ACT vs. the New SAT – Which Should You Take?
In March 2016, the College Bard will launch its revamped SAT in hopes of providing scores that better reflect what test-takers learn in high school. The ACT is changing too, but not nearly as drastically. In fact, many argue that the SAT is changing to become more like the ACT.
While that may be a good thing, it does create the question:
Which test should I take: ACT or SAT?
If you’re planning to take one of the tests but haven’t decided which one yet, here are some things to consider.

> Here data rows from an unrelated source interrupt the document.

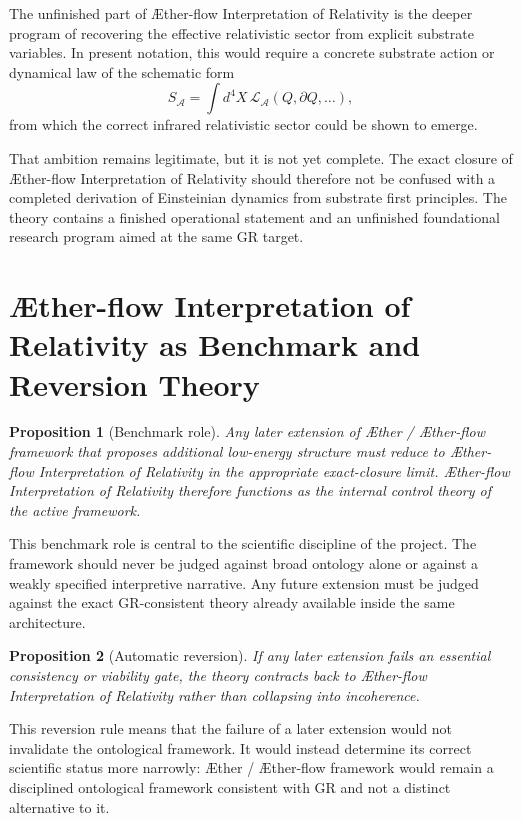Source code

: \documentclass[11pt]{article}
\newcommand{\Aether}{\AE{}ther}
\newcommand{\Aflow}{\AE{}ther-flow}
\newcommand{\TheoryName}{\Aflow{} Interpretation of Relativity}
\newcommand{\TheoryProgram}{\Aether{} / \Aflow{} framework}
\newtheorem{proposition}{Proposition}
\begin{document}
The unfinished part of \TheoryName{} is the deeper program of recovering the effective relativistic sector from explicit substrate variables. In present notation, this would require a concrete substrate action or dynamical law of the schematic form
\begin{equation}
S_{\mathcal A}
=
\int d^4X\,\mathcal L_{\mathcal A}(Q,\partial Q,\ldots),
\label{eq:substrateaction}
\end{equation}
from which the correct infrared relativistic sector could be shown to emerge.

That ambition remains legitimate, but it is not yet complete. The exact closure of \TheoryName{} should therefore not be confused with a completed derivation of Einsteinian dynamics from substrate first principles. The theory contains a finished operational statement and an unfinished foundational research program aimed at the same GR target.

\section{\TheoryName{} as Benchmark and Reversion Theory}

\begin{proposition}[Benchmark role]
Any later extension of \TheoryProgram{} that proposes additional low-energy structure must reduce to \TheoryName{} in the appropriate exact-closure limit. \TheoryName{} therefore functions as the internal control theory of the active framework.
\end{proposition}

This benchmark role is central to the scientific discipline of the project. The framework should never be judged against broad ontology alone or against a weakly specified interpretive narrative. Any future extension must be judged against the exact GR-consistent theory already available inside the same architecture.

\begin{proposition}[Automatic reversion]
If any later extension fails an essential consistency or viability gate, the theory contracts back to \TheoryName{} rather than collapsing into incoherence.
\end{proposition}

This reversion rule means that the failure of a later extension would not invalidate the ontological framework. It would instead determine its correct scientific status more narrowly: \TheoryProgram{} would remain a disciplined ontological framework consistent with GR and not a distinct alternative to it.
\end{document}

- Test preparation. Because the SAT is new, there’s not as much tried-and-true test prep material as there is for the ACT. The ACT has been around many years without much change, and there is a wealth of test prep materials. The new SAT requires, of course, new test prep materials and practice courses. It’s almost like buying the new model of a car. Sometimes it’s best to wait until some of the bugs get worked out. If you decide to take the SAT, it may be best to wait at least until the May test in order to get the test prep materials once they’re revised and updated to reflect the latest strategies based on the results of one or more actual tests given.
- Multiple choice. If math isn’t your strong suit, consider that the ACT’s answers are all multiple choice. On the new SAT, 13 of the problems require you to fill in the answer.
- Calculators. Feel free to break out your calculator for all the ACT math problems. The new SAT, however, prohibits calculators for part of the math section.
- Time restraints. If you don’t perform well under pressure, the new SAT may be a less intense test because you’re given more time per problem.
- Science section. The new SAT doesn’t have a science section while the ACT does (although it’s less about science and more about using graphs, tables and numbers set in a science backdrop). If you’re not good at these types of questions, then the SAT may be for you, but if you have a knack for them, consider the ACT.
- Essay prompts. Both tests have an optional essay (although some colleges do require it). The ACT essay prompt will have you support your own argument, while the new SAT essay prompt will have you evaluate someone else’s argument.
- Test results. This might be one of your biggest considerations. While the ACTs have about a three-week turnaround for scores, the first (March 2016) test-takers of the new SAT won’t get their scores until the May 2016 results are analyzed. The problem is, high school juniors who might want to take the new SAT twice won’t have feedback from their March test results to know if they should take it again in May.
Although you can take both tests, it’s probably best to just take one of them. Still not sure which test is right for you? Take practice exams for both then compare your scores to decide which “real” test to take.